What to do:
Filter the data for lines with the word "Brains" and copy those lines.

Information shown:

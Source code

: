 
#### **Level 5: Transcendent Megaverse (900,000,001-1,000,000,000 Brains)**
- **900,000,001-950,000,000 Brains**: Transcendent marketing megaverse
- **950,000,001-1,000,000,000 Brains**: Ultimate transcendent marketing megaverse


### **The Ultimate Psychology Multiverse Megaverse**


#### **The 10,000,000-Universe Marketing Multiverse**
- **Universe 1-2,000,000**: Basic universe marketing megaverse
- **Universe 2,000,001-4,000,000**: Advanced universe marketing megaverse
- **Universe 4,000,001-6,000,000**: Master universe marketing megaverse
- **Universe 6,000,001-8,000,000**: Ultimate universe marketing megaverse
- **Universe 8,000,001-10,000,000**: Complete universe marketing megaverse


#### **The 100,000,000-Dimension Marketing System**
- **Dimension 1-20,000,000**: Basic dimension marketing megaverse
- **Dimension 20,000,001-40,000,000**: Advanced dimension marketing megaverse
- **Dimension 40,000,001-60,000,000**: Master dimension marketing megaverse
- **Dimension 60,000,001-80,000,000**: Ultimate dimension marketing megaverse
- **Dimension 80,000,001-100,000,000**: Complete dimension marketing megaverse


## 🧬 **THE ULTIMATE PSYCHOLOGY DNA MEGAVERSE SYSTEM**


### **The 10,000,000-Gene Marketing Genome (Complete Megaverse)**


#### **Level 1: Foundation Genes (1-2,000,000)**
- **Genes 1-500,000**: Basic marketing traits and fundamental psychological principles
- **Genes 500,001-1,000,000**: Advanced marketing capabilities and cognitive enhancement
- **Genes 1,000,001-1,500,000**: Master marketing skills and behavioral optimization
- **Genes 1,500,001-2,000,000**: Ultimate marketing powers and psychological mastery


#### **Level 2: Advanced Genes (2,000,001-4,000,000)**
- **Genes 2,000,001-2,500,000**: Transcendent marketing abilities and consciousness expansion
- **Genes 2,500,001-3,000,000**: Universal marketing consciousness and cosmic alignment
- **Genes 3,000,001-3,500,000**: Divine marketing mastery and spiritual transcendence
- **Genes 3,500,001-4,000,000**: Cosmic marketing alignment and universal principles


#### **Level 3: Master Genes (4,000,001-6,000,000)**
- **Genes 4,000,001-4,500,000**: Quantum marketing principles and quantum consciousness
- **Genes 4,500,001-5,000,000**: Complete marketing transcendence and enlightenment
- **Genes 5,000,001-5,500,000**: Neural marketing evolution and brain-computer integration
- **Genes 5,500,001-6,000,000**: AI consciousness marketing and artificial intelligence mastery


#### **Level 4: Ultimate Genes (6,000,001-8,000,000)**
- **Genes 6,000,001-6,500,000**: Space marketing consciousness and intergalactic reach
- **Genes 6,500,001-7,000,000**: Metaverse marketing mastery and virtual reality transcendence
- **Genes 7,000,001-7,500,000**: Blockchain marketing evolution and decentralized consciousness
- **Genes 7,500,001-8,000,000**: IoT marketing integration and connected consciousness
---
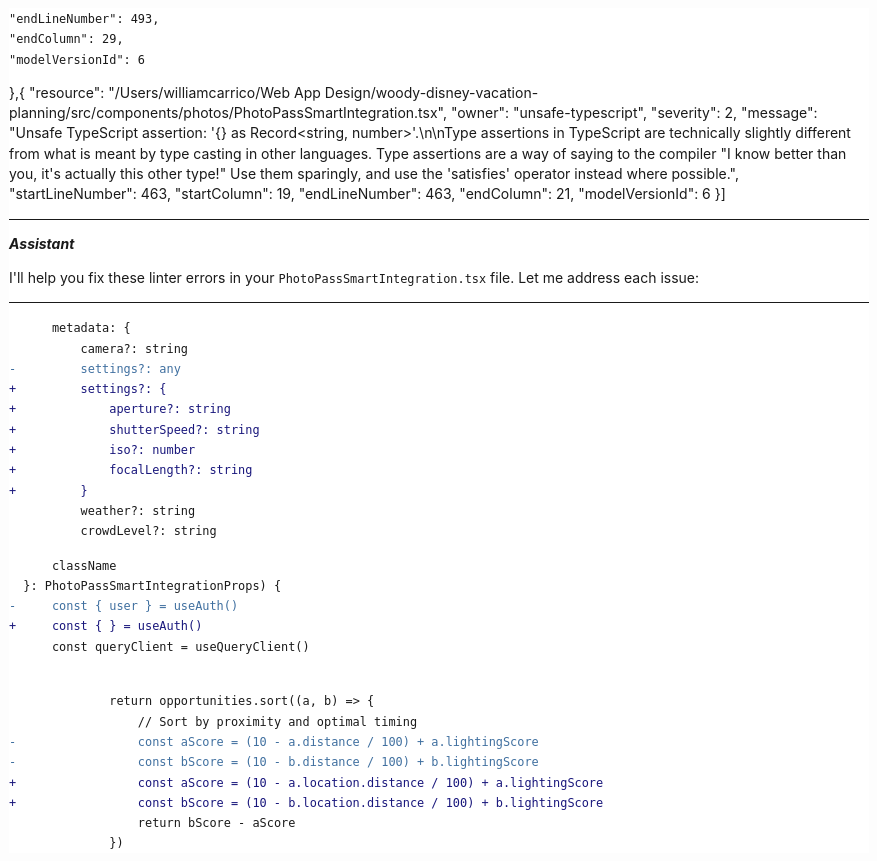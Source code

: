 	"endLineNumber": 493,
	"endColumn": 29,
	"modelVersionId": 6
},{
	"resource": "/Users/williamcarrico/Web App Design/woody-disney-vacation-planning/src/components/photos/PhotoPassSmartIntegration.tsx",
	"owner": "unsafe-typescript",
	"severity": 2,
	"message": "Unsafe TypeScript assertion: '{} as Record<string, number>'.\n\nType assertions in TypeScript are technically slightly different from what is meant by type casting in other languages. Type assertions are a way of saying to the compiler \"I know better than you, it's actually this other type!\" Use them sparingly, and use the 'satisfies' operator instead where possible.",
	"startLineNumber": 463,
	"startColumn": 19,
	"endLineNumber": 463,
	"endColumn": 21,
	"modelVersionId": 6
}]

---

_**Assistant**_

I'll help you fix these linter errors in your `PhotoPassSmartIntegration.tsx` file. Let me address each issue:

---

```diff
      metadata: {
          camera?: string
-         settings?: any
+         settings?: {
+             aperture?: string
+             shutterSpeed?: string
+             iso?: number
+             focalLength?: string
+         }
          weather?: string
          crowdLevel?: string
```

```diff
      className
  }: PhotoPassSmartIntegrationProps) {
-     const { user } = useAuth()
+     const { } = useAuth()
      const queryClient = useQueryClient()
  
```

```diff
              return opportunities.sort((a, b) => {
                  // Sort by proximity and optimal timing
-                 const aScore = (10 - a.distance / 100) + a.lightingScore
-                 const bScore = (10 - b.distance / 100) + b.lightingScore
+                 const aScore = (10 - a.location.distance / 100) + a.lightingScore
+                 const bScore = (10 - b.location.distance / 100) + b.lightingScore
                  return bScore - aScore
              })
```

Reply to the task:
#### **Level 5: Transcendent Megaverse (900,000,001-1,000,000,000 Brains)**
- **900,000,001-950,000,000 Brains**: Transcendent marketing megaverse
- **950,000,001-1,000,000,000 Brains**: Ultimate transcendent marketing megaverse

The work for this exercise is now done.